### DIRECTIONS FOR THIS TASK
Filter the material, keeping only lines with the word "repository".

---- DATASET EXTRACT

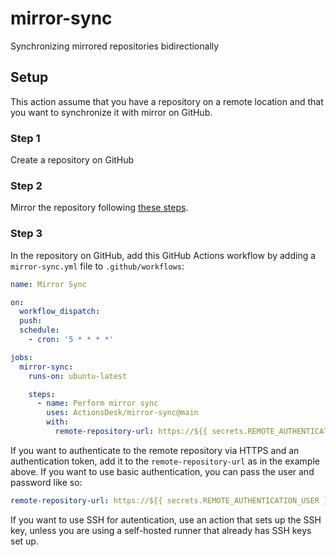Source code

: # mirror-sync

Synchronizing mirrored repositories bidirectionally

## Setup

This action assume that you have a repository on a remote location and that you want to synchronize it with mirror on GitHub.

### Step 1

Create a repository on GitHub

### Step 2

Mirror the repository following [these steps](https://docs.github.com/en/repositories/creating-and-managing-repositories/duplicating-a-repository#mirroring-a-repository).

### Step 3

In the repository on GitHub, add this GitHub Actions workflow by adding a `mirror-sync.yml` file to `.github/workflows`:

```yml
name: Mirror Sync

on:
  workflow_dispatch:
  push:
  schedule:
    - cron: '5 * * * *'

jobs:
  mirror-sync:
    runs-on: ubuntu-latest

    steps:
      - name: Perform mirror sync
        uses: ActionsDesk/mirror-sync@main
        with:
          remote-repository-url: https://${{ secrets.REMOTE_AUTHENTICATION_TOKEN }}@example.com/remote-repository.git
```

If you want to authenticate to the remote repository via HTTPS and an authentication token, add it to the `remote-repository-url` as in the example above.
If you want to use basic authentication, you can pass the user and password like so:

```yml
remote-repository-url: https://${{ secrets.REMOTE_AUTHENTICATION_USER }}:${{ secrets.REMOTE_AUTHENTICATION_PASSWORD }}@example.com/remote-repository
```

If you want to use SSH for autentication, use an action that sets up the SSH key, unless you are using a self-hosted runner that already has SSH keys set up.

--------

### PROBLEM SOLUTION
This action assume that you have a repository on a remote location and that you want to synchronize it with mirror on GitHub.
Create a repository on GitHub
Mirror the repository following [these steps](https://docs.github.com/en/repositories/creating-and-managing-repositories/duplicating-a-repository#mirroring-a-repository).
In the repository on GitHub, add this GitHub Actions workflow by adding a `mirror-sync.yml` file to `.github/workflows`:
          remote-repository-url: https://${{ secrets.REMOTE_AUTHENTICATION_TOKEN }}@example.com/remote-repository.git
If you want to authenticate to the remote repository via HTTPS and an authentication token, add it to the `remote-repository-url` as in the example above.
remote-repository-url: https://${{ secrets.REMOTE_AUTHENTICATION_USER }}:${{ secrets.REMOTE_AUTHENTICATION_PASSWORD }}@example.com/remote-repository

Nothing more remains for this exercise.